(Items from a dataset)
◇ ◇ ◇ ◇
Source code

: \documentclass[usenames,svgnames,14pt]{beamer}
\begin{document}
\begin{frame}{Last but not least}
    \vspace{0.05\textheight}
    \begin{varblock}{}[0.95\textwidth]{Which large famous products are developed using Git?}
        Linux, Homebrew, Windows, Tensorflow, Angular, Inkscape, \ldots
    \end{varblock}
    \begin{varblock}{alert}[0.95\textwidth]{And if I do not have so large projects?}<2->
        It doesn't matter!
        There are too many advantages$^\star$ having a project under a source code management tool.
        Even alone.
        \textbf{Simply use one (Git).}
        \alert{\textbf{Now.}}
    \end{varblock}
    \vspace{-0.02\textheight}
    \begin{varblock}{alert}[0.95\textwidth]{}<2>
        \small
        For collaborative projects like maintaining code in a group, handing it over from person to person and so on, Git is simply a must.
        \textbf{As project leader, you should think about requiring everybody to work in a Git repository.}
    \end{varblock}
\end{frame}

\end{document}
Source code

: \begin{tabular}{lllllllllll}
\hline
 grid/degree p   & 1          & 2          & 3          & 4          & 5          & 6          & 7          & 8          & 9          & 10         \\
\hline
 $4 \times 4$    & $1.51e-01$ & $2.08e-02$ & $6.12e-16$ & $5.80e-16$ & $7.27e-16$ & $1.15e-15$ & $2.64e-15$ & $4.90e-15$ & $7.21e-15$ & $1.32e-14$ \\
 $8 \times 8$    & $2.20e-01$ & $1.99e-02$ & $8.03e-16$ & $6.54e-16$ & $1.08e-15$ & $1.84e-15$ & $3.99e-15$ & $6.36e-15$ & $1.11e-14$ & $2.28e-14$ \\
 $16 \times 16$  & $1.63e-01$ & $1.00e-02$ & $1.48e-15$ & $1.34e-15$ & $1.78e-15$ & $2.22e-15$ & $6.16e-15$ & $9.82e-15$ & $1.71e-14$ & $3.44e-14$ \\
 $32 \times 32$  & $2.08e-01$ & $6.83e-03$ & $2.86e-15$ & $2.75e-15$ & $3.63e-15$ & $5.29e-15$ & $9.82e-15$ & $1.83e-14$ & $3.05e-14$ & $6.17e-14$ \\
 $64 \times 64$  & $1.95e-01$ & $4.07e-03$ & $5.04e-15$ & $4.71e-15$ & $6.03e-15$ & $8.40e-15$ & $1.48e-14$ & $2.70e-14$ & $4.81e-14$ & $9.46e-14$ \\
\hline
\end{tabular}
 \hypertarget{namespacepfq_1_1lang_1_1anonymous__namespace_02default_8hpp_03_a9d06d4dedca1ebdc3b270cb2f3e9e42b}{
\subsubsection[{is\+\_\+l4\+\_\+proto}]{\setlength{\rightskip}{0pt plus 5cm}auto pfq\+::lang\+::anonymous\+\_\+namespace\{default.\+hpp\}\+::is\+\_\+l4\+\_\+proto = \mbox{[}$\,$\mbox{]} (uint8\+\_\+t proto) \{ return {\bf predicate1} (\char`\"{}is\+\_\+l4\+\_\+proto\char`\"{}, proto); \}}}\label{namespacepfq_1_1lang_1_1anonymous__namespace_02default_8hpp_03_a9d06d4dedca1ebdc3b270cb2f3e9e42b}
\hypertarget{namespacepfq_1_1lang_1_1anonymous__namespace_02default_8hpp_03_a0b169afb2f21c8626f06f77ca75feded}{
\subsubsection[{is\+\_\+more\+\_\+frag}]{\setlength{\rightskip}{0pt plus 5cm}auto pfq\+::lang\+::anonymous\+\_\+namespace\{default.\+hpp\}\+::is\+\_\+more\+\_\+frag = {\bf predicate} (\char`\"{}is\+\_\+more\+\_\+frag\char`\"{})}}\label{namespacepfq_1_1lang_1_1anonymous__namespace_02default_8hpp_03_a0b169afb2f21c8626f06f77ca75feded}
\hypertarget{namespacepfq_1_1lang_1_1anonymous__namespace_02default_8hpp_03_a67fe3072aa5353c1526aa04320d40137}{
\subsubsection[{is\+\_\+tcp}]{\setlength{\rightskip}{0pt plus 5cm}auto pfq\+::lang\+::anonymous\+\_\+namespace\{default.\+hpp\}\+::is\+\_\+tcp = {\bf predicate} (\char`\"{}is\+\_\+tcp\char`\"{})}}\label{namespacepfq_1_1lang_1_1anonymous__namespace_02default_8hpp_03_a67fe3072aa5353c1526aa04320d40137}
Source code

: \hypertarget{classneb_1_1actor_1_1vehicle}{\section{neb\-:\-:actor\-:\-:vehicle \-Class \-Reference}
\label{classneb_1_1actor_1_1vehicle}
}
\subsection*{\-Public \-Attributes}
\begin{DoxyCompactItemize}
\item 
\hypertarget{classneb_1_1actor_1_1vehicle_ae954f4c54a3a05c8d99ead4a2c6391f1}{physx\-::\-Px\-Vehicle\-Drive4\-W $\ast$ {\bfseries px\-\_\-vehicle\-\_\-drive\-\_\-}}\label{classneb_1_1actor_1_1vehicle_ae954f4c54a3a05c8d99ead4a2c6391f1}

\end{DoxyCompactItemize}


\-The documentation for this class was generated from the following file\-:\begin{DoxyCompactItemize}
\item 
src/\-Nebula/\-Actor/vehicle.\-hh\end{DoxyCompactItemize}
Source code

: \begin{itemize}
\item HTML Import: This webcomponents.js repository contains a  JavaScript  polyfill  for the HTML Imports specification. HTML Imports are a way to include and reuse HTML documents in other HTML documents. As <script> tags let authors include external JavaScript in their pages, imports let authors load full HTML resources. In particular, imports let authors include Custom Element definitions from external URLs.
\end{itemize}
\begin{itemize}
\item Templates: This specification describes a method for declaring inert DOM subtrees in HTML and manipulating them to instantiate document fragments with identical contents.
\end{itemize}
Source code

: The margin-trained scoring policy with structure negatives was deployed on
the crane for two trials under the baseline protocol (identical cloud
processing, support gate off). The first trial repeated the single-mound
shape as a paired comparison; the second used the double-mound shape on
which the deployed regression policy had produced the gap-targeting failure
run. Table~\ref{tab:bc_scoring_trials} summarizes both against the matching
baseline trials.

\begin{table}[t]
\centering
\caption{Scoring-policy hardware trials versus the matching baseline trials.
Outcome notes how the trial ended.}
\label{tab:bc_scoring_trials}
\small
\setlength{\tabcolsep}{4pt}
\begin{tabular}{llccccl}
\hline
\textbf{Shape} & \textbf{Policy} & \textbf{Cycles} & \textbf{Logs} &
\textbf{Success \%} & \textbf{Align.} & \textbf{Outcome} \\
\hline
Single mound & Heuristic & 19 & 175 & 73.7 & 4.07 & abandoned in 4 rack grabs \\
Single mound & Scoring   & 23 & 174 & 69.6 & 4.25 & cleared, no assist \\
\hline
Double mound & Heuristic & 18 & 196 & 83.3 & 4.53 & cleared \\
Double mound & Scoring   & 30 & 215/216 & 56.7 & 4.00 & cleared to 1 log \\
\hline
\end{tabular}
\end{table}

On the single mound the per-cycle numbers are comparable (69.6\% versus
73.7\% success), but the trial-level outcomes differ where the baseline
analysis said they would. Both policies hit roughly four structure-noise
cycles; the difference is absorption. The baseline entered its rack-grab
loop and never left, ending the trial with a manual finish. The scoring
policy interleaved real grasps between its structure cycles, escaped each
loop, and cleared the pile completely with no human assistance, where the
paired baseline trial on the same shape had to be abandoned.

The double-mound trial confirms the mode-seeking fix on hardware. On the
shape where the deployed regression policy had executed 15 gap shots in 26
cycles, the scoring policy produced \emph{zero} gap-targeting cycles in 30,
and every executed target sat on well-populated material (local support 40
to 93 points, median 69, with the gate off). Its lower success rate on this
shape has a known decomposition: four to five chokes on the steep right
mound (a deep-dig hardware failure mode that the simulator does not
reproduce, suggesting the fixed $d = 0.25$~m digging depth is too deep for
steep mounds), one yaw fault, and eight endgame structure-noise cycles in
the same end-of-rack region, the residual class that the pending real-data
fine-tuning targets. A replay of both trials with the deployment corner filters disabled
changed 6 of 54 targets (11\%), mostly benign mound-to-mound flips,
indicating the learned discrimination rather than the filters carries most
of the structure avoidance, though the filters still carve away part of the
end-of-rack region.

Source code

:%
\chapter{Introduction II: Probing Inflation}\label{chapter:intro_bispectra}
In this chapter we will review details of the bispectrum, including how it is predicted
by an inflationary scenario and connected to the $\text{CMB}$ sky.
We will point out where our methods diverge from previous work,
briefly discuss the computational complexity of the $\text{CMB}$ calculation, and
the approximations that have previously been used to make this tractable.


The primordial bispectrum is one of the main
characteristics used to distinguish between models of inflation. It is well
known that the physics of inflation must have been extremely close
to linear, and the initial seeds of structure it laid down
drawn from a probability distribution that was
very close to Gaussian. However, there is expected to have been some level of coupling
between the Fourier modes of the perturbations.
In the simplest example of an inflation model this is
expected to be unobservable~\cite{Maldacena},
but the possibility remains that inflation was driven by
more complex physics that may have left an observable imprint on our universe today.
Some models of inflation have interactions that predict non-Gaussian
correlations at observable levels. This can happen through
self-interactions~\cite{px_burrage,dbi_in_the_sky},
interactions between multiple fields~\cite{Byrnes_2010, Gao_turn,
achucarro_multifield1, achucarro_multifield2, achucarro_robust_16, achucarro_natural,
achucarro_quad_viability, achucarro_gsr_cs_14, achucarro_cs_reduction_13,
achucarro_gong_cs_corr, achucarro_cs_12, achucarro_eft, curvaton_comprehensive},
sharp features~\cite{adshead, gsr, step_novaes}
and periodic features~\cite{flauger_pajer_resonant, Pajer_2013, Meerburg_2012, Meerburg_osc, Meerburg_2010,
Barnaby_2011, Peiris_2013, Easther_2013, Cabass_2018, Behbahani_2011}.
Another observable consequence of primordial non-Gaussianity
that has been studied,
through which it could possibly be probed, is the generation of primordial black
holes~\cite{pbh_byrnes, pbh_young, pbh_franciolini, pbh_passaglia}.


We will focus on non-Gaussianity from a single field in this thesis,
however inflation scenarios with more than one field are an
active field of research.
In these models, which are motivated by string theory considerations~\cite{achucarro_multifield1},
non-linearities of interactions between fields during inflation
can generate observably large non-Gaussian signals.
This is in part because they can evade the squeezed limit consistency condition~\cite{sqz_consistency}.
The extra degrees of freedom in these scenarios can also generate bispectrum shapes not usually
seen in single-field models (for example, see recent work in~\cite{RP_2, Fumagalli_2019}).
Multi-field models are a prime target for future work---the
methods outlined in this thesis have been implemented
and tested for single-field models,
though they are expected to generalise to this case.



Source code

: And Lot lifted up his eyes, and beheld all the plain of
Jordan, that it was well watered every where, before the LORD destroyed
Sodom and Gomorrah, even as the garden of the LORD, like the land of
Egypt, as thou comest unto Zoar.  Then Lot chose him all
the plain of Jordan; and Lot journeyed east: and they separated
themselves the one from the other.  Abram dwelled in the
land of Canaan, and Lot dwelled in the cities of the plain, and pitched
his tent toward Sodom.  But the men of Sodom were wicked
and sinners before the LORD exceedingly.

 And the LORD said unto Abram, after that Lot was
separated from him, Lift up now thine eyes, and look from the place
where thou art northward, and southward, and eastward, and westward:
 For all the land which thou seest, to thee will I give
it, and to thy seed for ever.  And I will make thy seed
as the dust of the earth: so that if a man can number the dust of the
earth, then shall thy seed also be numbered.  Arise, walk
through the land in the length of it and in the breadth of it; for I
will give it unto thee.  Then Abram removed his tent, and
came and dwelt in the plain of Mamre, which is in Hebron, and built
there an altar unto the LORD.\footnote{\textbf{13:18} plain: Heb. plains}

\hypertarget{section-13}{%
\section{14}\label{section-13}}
◇ ◇ ◇ ◇
* _TASK PROMPT_: Give back exactly the lines above, from the line containing "Another observable consequence" through the line containing "Multi-field models are", with both end lines and nothing more.

* _YOUR SOLUTION_:
Another observable consequence of primordial non-Gaussianity
that has been studied,
through which it could possibly be probed, is the generation of primordial black
holes~\cite{pbh_byrnes, pbh_young, pbh_franciolini, pbh_passaglia}.


We will focus on non-Gaussianity from a single field in this thesis,
however inflation scenarios with more than one field are an
active field of research.
In these models, which are motivated by string theory considerations~\cite{achucarro_multifield1},
non-linearities of interactions between fields during inflation
can generate observably large non-Gaussian signals.
This is in part because they can evade the squeezed limit consistency condition~\cite{sqz_consistency}.
The extra degrees of freedom in these scenarios can also generate bispectrum shapes not usually
seen in single-field models (for example, see recent work in~\cite{RP_2, Fumagalli_2019}).
Multi-field models are a prime target for future work---the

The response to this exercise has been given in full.